(Collected data entries)
--- START ---
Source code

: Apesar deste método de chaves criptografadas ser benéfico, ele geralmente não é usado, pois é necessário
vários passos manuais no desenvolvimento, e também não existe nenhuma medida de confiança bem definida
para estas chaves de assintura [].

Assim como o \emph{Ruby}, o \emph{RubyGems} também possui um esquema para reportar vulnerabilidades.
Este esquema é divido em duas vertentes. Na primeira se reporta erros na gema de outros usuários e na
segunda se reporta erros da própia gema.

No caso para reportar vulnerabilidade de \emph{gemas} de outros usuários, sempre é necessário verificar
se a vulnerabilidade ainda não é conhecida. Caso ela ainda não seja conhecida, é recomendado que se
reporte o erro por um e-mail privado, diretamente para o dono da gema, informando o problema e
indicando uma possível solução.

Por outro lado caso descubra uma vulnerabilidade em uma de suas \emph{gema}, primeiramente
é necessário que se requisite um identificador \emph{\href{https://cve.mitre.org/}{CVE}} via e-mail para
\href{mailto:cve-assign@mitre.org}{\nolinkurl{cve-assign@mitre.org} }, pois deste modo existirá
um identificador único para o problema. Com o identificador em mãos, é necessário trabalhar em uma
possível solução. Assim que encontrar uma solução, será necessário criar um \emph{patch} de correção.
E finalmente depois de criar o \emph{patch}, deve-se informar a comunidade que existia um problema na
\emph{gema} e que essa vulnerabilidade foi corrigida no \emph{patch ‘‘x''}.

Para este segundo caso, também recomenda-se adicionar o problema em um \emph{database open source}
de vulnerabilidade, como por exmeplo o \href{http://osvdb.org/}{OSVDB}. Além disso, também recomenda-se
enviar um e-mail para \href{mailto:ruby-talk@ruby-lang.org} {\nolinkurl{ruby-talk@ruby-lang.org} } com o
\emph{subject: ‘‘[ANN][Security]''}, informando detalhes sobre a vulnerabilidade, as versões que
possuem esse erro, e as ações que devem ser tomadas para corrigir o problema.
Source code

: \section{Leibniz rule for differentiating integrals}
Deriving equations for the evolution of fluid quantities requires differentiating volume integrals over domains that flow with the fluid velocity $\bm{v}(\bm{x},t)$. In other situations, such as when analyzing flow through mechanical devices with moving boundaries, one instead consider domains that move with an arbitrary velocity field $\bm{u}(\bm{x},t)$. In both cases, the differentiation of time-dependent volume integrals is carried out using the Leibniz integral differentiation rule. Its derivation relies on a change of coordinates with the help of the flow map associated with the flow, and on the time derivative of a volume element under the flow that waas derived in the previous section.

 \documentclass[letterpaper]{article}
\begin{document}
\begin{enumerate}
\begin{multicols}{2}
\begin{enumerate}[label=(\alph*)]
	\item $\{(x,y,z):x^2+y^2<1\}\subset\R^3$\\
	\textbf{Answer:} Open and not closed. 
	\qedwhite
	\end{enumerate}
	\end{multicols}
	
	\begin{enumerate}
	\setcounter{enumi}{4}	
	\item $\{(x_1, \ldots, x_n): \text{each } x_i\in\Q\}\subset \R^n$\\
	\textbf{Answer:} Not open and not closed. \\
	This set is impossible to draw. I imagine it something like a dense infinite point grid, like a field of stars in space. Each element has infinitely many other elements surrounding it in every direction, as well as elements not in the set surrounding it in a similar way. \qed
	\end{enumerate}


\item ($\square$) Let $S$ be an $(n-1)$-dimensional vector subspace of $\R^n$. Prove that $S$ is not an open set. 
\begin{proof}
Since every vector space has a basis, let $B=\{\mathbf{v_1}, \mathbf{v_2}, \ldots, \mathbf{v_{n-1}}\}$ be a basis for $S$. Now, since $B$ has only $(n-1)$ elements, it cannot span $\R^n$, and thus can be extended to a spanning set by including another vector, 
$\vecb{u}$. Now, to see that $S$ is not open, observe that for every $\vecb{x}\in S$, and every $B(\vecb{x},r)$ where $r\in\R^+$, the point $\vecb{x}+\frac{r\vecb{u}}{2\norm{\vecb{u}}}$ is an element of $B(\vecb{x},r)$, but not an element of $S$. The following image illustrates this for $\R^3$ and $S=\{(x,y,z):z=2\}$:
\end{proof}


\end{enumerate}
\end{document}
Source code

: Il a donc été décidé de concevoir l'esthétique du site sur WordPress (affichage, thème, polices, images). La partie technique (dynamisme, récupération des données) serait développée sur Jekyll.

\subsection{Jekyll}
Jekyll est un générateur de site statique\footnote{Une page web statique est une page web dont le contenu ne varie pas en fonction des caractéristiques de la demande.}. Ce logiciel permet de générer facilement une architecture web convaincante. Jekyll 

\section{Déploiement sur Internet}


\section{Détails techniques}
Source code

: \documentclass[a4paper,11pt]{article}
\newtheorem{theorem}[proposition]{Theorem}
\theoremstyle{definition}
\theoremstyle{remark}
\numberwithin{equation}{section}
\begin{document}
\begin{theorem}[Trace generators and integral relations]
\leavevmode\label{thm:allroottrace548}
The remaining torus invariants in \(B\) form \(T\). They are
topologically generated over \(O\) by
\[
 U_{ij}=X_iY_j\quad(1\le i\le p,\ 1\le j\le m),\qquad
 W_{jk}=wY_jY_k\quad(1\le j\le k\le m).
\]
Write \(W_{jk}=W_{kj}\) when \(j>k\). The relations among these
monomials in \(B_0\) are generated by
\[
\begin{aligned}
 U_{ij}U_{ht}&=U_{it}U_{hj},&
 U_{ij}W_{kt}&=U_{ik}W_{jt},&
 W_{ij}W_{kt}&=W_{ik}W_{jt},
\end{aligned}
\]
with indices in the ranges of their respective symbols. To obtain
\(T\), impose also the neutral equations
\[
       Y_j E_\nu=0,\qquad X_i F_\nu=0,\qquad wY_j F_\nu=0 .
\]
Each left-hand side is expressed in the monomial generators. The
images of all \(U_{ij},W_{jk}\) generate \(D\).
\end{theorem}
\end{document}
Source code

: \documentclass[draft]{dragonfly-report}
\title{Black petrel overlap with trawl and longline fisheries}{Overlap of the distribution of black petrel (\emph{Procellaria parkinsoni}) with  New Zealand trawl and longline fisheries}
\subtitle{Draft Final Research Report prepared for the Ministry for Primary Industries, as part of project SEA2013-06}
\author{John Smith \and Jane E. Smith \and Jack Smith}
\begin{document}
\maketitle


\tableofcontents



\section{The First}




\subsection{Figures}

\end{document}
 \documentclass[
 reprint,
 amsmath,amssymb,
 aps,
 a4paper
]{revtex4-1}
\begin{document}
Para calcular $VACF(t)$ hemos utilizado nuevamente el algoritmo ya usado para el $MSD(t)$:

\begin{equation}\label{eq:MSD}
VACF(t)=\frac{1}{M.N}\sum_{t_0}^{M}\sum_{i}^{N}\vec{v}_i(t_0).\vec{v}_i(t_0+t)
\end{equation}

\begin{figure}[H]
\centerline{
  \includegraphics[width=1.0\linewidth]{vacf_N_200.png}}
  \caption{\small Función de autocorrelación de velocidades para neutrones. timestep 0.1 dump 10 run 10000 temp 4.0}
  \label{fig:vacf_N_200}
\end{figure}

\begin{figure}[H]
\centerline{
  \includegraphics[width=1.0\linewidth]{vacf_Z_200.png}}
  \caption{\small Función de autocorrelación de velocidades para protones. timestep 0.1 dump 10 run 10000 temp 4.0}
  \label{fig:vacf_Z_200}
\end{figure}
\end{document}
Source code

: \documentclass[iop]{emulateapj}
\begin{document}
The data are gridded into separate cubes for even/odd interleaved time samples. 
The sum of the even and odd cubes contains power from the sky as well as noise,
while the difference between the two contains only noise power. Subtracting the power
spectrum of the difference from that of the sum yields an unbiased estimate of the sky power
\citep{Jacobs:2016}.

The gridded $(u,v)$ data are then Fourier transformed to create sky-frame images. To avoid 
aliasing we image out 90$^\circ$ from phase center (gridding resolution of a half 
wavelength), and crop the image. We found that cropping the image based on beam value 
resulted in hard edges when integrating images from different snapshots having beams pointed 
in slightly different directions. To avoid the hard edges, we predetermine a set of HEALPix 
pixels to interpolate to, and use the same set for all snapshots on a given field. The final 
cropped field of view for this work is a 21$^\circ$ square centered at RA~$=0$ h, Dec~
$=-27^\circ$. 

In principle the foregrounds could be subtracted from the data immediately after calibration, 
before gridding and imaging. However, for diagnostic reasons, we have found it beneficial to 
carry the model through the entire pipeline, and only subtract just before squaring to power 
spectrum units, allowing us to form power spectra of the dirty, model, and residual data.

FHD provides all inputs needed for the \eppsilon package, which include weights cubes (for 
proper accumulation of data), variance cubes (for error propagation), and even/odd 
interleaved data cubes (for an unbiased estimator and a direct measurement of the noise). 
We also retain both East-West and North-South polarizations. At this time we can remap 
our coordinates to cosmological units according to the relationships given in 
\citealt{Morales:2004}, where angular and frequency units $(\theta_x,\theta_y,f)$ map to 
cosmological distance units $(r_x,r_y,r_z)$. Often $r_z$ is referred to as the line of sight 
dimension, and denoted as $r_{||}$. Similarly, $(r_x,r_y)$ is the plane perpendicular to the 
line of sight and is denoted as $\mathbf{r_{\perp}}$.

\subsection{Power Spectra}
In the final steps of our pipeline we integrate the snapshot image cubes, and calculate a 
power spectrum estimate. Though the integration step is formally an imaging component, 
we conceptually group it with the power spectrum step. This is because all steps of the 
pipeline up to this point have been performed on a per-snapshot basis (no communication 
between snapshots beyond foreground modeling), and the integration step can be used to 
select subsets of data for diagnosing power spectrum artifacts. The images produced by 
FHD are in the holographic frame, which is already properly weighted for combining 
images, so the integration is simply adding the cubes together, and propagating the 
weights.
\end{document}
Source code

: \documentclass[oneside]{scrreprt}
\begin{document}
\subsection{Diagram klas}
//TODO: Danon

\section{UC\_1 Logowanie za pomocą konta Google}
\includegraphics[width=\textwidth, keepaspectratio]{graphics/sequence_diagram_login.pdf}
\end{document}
--- END ---
(TASK DESCRIPTION) Find every line above where the word "item" occurs, and copy that line.

(TASK RESULT)
	\item $\{(x,y,z):x^2+y^2<1\}\subset\R^3$\\
	\item $\{(x_1, \ldots, x_n): \text{each } x_i\in\Q\}\subset \R^n$\\
\item ($\square$) Let $S$ be an $(n-1)$-dimensional vector subspace of $\R^n$. Prove that $S$ is not an open set. 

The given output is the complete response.